La respuesta violenta continuó en la ley de urgente consideración, en la retahíla diaria de la (in)seguridad, en el relato oficial desparramado como combustible por el pasto seco.

En el grito, el miedo y la mano dura no se da frutos ni se florece. Nunca. Pero es imperdonable cuando se empuña por parte del Estado. La responsabilidad de los gobernantes es superlativa y no le caben las declaraciones de hinchada. Todo lo contrario. “Apaga” el fuego con aquel combustible.

El relato oficial ha reinterpretado los problemas sociales para presentarlos como problemas policiales. Ha estimulado la inflación punitiva. Nos quiere convencer de la tramposa oposición libertad/seguridad, sacrificando la primera en aras de la segunda. El orden se subvierte, y en el camino quedan las garantías.

La división insalvable no sirve a casi nadie. No sirve al gobierno, aunque él la aliente. No sirve a la izquierda, si nos proponemos volver a ser gobierno. Y menos que a nadie le sirve a la gente.

Si algo faltaba para la tormenta, reverdeció el discurso antijoven. A la culpabilización por porte de cara o de pobreza se suma la estigmatización por porte de edad (poca). Los jóvenes amenazan cuando manifiestan, cuando se reúnen. O ni eso. Amenazan cuando capaz que se juntan o capaz que se aglomeran.
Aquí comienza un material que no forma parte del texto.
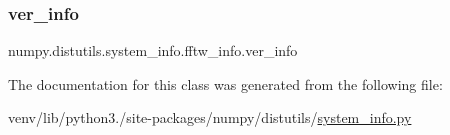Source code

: \subsubsection{\texorpdfstring{ver\+\_\+info}{ver\_info}}
{\footnotesize\ttfamily numpy.\+distutils.\+system\+\_\+info.\+fftw\+\_\+info.\+ver\+\_\+info\hspace{0.3cm}{\ttfamily [static]}}



The documentation for this class was generated from the following file\+:\begin{DoxyCompactItemize}
\item 
venv/lib/python3./site-\/packages/numpy/distutils/\hyperlink{system__info_8py}{system\+\_\+info.\+py}\end{DoxyCompactItemize}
Pero que nadie rehúya de responsabilidades. A cada uno las que le quepan. Hay responsabilidad también en algunas respuestas. La reacción de aislar a la Policía, señalarla con el dedo y despreciarla es otro modo de abrir los labios de la herida.
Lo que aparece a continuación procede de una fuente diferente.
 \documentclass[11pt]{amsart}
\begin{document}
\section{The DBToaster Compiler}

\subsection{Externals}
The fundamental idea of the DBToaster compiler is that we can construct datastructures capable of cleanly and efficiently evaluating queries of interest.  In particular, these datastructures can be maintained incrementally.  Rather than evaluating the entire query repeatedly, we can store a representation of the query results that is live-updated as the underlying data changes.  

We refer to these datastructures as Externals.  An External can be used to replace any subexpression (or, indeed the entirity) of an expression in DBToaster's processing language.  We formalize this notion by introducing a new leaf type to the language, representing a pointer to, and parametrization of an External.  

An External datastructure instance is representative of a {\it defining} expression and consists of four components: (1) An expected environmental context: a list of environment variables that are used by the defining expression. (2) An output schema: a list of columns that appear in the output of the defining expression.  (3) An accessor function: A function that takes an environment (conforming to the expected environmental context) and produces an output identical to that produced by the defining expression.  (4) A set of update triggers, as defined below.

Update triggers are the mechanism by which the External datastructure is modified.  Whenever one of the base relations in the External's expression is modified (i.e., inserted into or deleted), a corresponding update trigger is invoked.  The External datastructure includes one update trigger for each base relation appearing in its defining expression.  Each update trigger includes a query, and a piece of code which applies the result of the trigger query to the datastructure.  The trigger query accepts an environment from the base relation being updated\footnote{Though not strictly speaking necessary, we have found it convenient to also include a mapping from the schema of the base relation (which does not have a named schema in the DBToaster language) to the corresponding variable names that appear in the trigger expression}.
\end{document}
La Policía es asalariada, en su infinita mayoría es digna y dedicada. Son pueblo como el pueblo que reclama sus derechos y exhibe sus angustias. Agitar otra lectura es inmaduro y, sobre todo, peligroso.

De la fractura inconciliable no se vuelve. Latinoamérica se desangra en ejemplos.
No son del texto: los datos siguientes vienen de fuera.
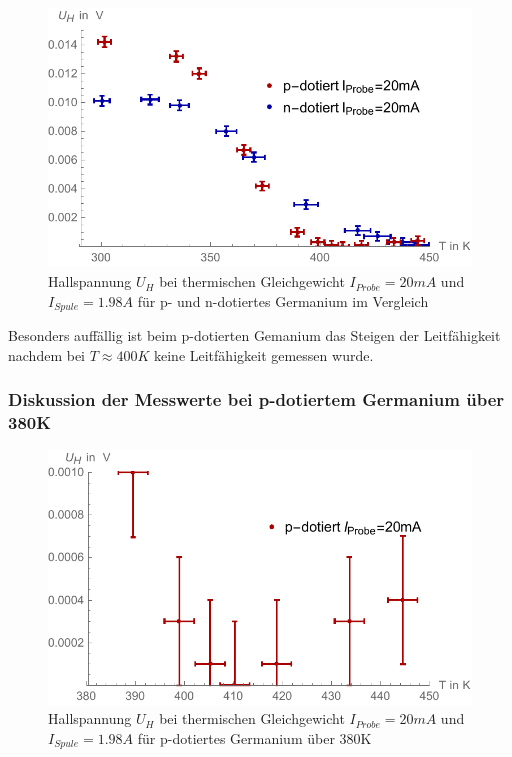 \begin{figure}[H]
	\centering
\includegraphics[width=0.9\linewidth]{IMAGE/M33_np.pdf}
	\caption{Hallspannung $U_{H}$ bei thermischen Gleichgewicht $I_{Probe}=20mA$ und $I_{Spule}=1.98A$ für p- und n-dotiertes Germanium im Vergleich}
	\label{fig:M3_3_1}
\end{figure} 

Besonders auffällig ist beim p-dotierten Gemanium das Steigen der Leitfähigkeit nachdem bei $T \approx 400K$ keine Leitfähigkeit gemessen wurde.\\

\subsubsection{Diskussion der Messwerte bei p-dotiertem Germanium über 380K}

\begin{figure}[H]
	\centering
\includegraphics[width=0.9\linewidth]{IMAGE/M33_p_gleichgewicht_zoom.pdf}
	\caption{Hallspannung $U_{H}$ bei thermischen Gleichgewicht $I_{Probe}=20mA$ und $I_{Spule}=1.98A$ für p-dotiertes Germanium über 380K}
	\label{fig:M3_Dis_2}
\end{figure}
Si un día que pocos quieren triunfa el extremismo y nos atrincheramos, la enorme mayoría seremos rehenes de un mediocampo inexistente. Será el día en que el fin justifique los miedos.

A pesar de las portadas y las embestidas, creo que estamos muy a tiempo. A las fuerzas progresistas les cabe la enorme responsabilidad de instalar el relato reconciliador, zurcir y –con paciencia de cirujano plástico– aplicar la cinta de aproximación. No hay más. Con las herramientas que contemos, haciendo cada uno su parte, como el picaflor. No importa si es en el paraíso o en una maceta, lo que cuenta es sembrar.

Nuestra aldea (esa del tamaño del mundo, la de Saramago) es plural y es compleja. El esfuerzo mayor es denunciar, dar batalla, defender las conquistas; sin subestimar el involucramiento de los más y la gestión de las diferencias. Precisamente esta es la esencia de nuestras democracias.

La única visión superadora del antagonismo es la política, la ética gramsciana de la responsabilidad. No hay espacio para la indiferencia. Construir esa representación se hace imprescindible.

La división insalvable no sirve a casi nadie. No sirve al gobierno, aunque él la aliente. No sirve a la izquierda, si nos proponemos volver a ser gobierno. Y menos que a nadie le sirve a la gente.

Del odio no se vuelve.

Laura Fernández es abogada e integrante de Fuerza Renovadora, Frente Amplio.


  1. En la Comisión de Presupuesto del Senado, el ministro de Desarrollo Social, Pablo Bartol, informó que la tarjeta Uruguay Social se utiliza de esta manera: 79% en alimentación, 10% en artículos de limpieza y el resto en otros rubros.